What this task involves >> Copied exactly and without pictures, the lines from the beginning of the entries through the one that holds "The improved CCA requires" should form the entire reply.

------------------------------------------------------------------------

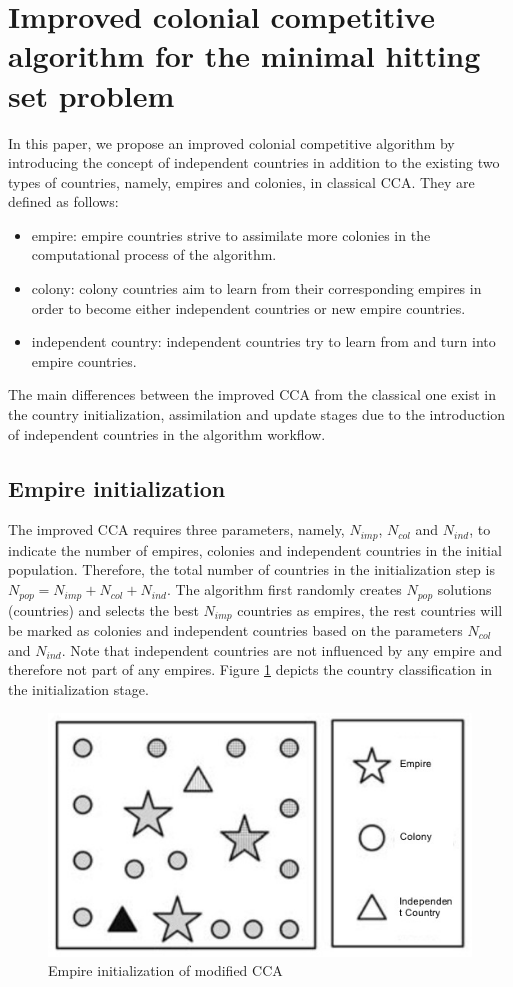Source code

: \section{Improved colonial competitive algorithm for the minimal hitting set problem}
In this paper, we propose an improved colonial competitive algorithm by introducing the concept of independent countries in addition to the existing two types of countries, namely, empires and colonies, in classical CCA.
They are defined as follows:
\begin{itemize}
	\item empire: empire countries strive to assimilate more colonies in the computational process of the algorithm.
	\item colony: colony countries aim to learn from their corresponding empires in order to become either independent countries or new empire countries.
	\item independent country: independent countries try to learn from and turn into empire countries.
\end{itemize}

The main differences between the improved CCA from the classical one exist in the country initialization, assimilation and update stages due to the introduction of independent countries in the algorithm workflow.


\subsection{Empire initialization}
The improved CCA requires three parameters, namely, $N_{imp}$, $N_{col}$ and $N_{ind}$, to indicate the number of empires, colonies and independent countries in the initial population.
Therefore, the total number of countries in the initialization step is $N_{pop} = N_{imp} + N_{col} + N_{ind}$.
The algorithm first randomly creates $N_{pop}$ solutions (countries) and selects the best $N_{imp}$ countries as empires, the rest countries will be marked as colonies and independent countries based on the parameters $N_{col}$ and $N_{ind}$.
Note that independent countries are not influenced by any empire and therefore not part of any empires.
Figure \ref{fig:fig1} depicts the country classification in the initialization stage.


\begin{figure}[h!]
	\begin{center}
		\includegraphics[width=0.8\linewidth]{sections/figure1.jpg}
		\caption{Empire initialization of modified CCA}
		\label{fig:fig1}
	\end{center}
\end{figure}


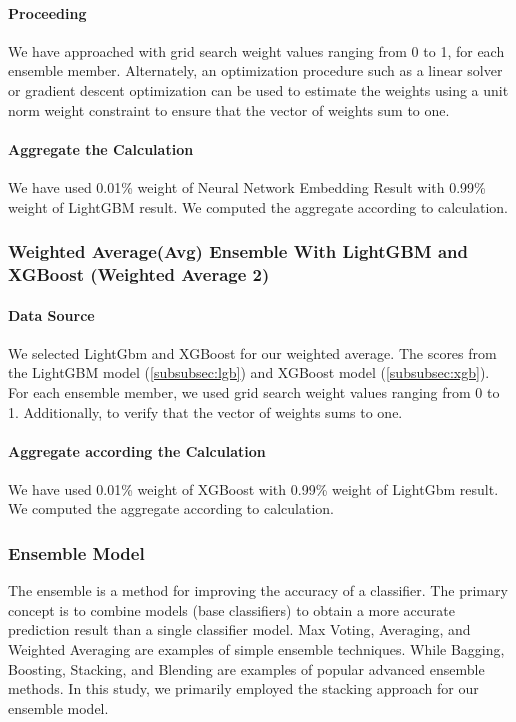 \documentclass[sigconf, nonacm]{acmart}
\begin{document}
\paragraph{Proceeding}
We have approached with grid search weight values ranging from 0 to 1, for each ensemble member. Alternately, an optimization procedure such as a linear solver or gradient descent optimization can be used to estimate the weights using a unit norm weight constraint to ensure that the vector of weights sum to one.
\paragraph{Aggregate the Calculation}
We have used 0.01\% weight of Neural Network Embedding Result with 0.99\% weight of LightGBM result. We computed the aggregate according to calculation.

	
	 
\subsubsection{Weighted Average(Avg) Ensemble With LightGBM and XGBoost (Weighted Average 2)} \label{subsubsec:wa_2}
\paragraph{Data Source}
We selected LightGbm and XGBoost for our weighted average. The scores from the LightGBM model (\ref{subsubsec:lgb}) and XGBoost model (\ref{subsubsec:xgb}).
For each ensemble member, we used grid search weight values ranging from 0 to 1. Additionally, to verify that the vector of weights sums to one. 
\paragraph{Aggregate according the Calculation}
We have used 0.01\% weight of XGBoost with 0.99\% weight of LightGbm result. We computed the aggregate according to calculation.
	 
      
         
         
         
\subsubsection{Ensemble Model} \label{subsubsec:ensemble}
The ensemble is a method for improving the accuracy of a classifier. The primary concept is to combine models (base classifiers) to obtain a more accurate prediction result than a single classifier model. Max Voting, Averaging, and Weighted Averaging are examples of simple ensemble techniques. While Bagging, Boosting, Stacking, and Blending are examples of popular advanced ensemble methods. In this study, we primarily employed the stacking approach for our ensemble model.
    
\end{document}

------------------------------------------------------------------------

Problem solution >>
Source code

: \section{Improved colonial competitive algorithm for the minimal hitting set problem}
In this paper, we propose an improved colonial competitive algorithm by introducing the concept of independent countries in addition to the existing two types of countries, namely, empires and colonies, in classical CCA.
They are defined as follows:
\begin{itemize}
	\item empire: empire countries strive to assimilate more colonies in the computational process of the algorithm.
	\item colony: colony countries aim to learn from their corresponding empires in order to become either independent countries or new empire countries.
	\item independent country: independent countries try to learn from and turn into empire countries.
\end{itemize}

The main differences between the improved CCA from the classical one exist in the country initialization, assimilation and update stages due to the introduction of independent countries in the algorithm workflow.


\subsection{Empire initialization}
The improved CCA requires three parameters, namely, $N_{imp}$, $N_{col}$ and $N_{ind}$, to indicate the number of empires, colonies and independent countries in the initial population.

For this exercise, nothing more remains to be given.